- _Work task_
Every line in the records below between the one holding "DOM 元素具有 BFC，那么它内部的子元素不会影响外面的元素；外面的元素也不会影响到其内部元素。" and the one holding "参考文章：《CSS 世界》", inclusive, is to be set down exactly; all other lines are to be left out.

- _Records for the exercise_

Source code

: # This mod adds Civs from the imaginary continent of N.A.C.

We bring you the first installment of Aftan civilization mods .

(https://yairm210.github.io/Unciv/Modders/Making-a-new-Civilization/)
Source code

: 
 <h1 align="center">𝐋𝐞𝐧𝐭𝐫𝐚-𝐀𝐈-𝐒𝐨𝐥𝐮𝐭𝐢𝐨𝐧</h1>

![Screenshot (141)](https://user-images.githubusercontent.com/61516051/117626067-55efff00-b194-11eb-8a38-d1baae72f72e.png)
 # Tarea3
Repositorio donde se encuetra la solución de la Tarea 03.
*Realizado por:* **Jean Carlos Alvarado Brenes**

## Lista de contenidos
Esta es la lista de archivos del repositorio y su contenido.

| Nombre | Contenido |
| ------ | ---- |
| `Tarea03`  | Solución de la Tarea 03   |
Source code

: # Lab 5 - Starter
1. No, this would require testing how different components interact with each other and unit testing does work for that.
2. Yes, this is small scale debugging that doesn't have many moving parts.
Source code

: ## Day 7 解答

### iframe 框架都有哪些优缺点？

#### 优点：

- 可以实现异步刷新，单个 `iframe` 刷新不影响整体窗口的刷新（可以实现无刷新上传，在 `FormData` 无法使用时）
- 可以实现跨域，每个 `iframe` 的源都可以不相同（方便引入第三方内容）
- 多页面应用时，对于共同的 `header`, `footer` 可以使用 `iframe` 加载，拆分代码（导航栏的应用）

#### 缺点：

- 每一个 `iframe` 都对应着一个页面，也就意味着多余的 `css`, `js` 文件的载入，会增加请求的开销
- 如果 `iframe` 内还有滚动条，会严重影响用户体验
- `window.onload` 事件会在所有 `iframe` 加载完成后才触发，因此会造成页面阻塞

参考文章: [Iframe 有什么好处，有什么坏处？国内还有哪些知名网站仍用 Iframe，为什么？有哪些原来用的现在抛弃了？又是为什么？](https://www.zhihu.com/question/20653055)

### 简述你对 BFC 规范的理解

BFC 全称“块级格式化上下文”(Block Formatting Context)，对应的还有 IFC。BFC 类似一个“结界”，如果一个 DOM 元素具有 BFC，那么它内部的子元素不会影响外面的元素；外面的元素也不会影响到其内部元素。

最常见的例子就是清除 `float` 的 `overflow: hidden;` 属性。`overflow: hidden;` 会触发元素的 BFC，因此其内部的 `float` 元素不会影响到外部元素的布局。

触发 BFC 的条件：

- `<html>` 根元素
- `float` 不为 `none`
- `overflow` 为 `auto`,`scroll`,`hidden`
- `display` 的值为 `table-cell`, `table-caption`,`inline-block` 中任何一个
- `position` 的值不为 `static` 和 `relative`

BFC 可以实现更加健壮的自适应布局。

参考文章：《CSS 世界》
* * *
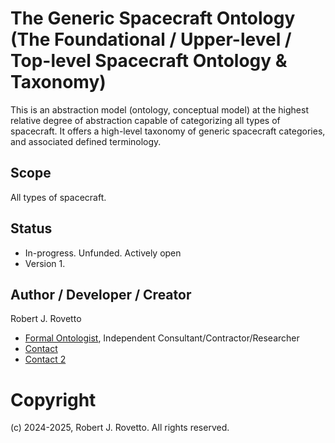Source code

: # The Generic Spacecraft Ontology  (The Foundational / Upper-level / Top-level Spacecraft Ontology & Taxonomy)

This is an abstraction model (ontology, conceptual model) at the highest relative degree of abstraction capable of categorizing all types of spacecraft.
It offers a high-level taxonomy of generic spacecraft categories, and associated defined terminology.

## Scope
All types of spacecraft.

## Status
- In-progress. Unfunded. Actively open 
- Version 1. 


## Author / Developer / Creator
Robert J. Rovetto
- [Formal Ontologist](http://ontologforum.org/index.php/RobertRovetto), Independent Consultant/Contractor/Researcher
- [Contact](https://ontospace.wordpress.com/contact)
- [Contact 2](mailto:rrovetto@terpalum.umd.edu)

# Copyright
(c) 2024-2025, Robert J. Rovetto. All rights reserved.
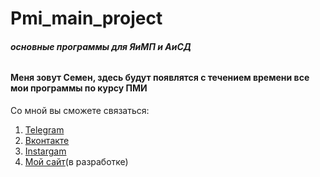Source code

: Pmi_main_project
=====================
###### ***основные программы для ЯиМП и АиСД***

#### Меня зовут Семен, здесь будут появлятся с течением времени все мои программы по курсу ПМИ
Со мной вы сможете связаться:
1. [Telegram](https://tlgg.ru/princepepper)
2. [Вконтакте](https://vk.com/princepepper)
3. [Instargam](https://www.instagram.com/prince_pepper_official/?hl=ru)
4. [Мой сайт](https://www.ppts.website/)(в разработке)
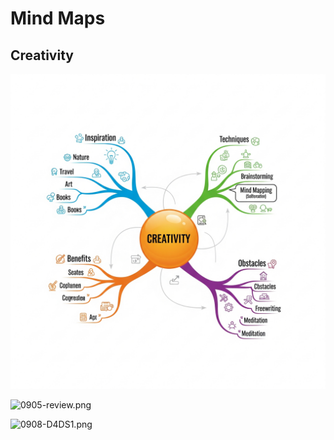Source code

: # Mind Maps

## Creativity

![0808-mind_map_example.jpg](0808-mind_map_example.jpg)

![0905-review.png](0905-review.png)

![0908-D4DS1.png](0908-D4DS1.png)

- _Exercise response_
BFC 全称“块级格式化上下文”(Block Formatting Context)，对应的还有 IFC。BFC 类似一个“结界”，如果一个 DOM 元素具有 BFC，那么它内部的子元素不会影响外面的元素；外面的元素也不会影响到其内部元素。

最常见的例子就是清除 `float` 的 `overflow: hidden;` 属性。`overflow: hidden;` 会触发元素的 BFC，因此其内部的 `float` 元素不会影响到外部元素的布局。

触发 BFC 的条件：

- `<html>` 根元素
- `float` 不为 `none`
- `overflow` 为 `auto`,`scroll`,`hidden`
- `display` 的值为 `table-cell`, `table-caption`,`inline-block` 中任何一个
- `position` 的值不为 `static` 和 `relative`

BFC 可以实现更加健壮的自适应布局。

参考文章：《CSS 世界》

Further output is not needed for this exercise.